Caminar sola a la orilla del mar era un cliché. Esa manida
imagen de una mujer que, al lado del mar, sintiendo la brisa fresca, la humedad
de la arena y las miligotas mojando las piernas, llega a conclusiones profundas
y se da cuenta del rumbo que debe dar a su vida.
Se detuvo a mirar el horizonte y se adentró un poco en el
agua. Cada poro se despertó por el frío. Esa playa era la misma en donde, mucho
más joven, esperaba a que todos se fueran para flotar sola, sin gritos de
madres advirtiendo a los niños de peligros inexistentes, ni las carcajadas de
adolescentes en proceso de cortejo.
Ninguna
conclusión a la que llegar.
Aceptar todo como es no es ni siquiera una actitud, es
vivir. A secas. Sin adjetivos. Con aceptación o no, los acontecimientos se
ordenan por probabilidades de ocurrencia. Arturo, su marido, decía que sus
problemas provenían de tanto mirarse el ombligo. Tenía razón. Si tuviera
preocupaciones de sobrevivencia no tendría estos conflictos burgueses con el
sentido de la vida, la razón de por qué las cosas son como son y el devenir de
ella como parte de una especie que tiene demarcadas las etapas del ciclo vital.
Así como los salmones, los elefantes, las pulgas de mar.
Si lo pensaba bien, sus preocupaciones o el ocio de divagar
en distintos temas, ni siquiera alcanzaban la categoría de problemas. No había
nada que resolver. Solo tenía una sensación inexplicable. Un convencimiento
interno de que algo abriría su mente y podría dar rienda suelta a contenidos
inexplorados. No tenía explicación. Ya hacía un tiempo indeterminado, pero
largo, podía hacer casi todo sola: almorzar en un restaurant, pasar días fuera
de la ciudad, ir al cine, deambular por las calles de Santiago solo para
observar, subirse al metro e inventar historias a los pasajeros.

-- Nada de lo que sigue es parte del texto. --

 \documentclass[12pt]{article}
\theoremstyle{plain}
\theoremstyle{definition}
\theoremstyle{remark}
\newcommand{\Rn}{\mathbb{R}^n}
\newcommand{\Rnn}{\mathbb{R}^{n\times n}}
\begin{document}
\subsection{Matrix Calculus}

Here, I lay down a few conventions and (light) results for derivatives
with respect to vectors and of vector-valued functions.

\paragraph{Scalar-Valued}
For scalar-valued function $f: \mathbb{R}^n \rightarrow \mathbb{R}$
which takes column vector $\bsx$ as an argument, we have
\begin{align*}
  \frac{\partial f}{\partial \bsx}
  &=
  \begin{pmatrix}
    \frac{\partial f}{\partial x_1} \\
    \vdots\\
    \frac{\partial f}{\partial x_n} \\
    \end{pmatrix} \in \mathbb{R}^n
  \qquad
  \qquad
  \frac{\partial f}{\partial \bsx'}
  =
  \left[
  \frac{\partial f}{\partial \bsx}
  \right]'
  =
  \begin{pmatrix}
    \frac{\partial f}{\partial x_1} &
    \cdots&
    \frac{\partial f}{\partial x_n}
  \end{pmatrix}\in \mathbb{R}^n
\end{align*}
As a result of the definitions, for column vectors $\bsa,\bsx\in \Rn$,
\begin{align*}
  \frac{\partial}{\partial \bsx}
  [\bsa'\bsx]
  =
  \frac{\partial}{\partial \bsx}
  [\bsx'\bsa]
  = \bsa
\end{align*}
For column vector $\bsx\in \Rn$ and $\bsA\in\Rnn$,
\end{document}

Recordó a uno en particular. Era un joven de a lo más 20
años, tenía la piel muy morena, vestía una polera sin mangas con un dibujo del
grupo de rock Sepultura. Su perfil le hizo pensar en un guerrero del imperio
inca. Nariz prominente, con un quiebre en el tabique. Su boca parecía mezclar
genes africanos e indígenas y su pelo era lo mejor: un afro voluminoso y
atrevido. Se lo imaginó con la pintura de guerrero, una lanza empuñada en su
mano derecha y afirmada con fuerza en el piso.
Comenzó a imaginar que era un viajero en el tiempo que
debía tomar la imagen de un joven rockero, estudiante de mecánica tal vez, para
adaptarse a estos tiempos. Lo miró tanto rato que es probable que el joven se
haya dado cuenta.
Ahora pensaba que ese guerrero podría aparecer corriendo en
la playa, persiguiendo a alguien o incluso a su perro guardián que se habría
escapado persiguiendo a otros de su especie que solo se divierten a la orilla
del mar.
Una abuela gritando a sus nietos la volvió a la realidad.

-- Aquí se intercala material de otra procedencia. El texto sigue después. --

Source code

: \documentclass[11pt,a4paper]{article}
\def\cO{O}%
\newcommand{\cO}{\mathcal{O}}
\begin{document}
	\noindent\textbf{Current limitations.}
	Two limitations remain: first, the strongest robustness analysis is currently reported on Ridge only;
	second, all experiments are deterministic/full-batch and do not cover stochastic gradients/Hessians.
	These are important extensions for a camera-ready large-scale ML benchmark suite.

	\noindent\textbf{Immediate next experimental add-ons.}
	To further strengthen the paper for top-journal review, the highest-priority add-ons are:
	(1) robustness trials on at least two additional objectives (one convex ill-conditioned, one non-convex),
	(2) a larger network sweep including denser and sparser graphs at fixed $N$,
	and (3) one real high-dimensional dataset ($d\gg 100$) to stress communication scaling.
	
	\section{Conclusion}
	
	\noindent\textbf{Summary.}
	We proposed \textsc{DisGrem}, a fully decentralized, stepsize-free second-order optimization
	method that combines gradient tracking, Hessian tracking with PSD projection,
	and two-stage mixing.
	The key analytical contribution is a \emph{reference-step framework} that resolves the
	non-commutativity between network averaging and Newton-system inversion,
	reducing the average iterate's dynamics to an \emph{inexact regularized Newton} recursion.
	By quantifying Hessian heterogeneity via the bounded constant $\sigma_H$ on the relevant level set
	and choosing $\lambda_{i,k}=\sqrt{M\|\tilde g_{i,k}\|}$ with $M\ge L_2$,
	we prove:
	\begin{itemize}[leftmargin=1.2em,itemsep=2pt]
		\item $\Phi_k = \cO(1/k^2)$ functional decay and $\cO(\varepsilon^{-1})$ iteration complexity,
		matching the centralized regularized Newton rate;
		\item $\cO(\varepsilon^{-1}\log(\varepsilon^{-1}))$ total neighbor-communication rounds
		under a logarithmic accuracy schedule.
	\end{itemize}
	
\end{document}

No había guerreros ni nada parecido. Estaba sola sintiendo el frío del mar en
sus piernas y era ya lo bastante tarde como para tener que volver al hotel.
Al otro día volvería a su casa.
Un carmenére ayudaría a conciliar el sueño, lo mismo que un
playlist de smooth jazz capaz de dormir al más alerta de los vigías.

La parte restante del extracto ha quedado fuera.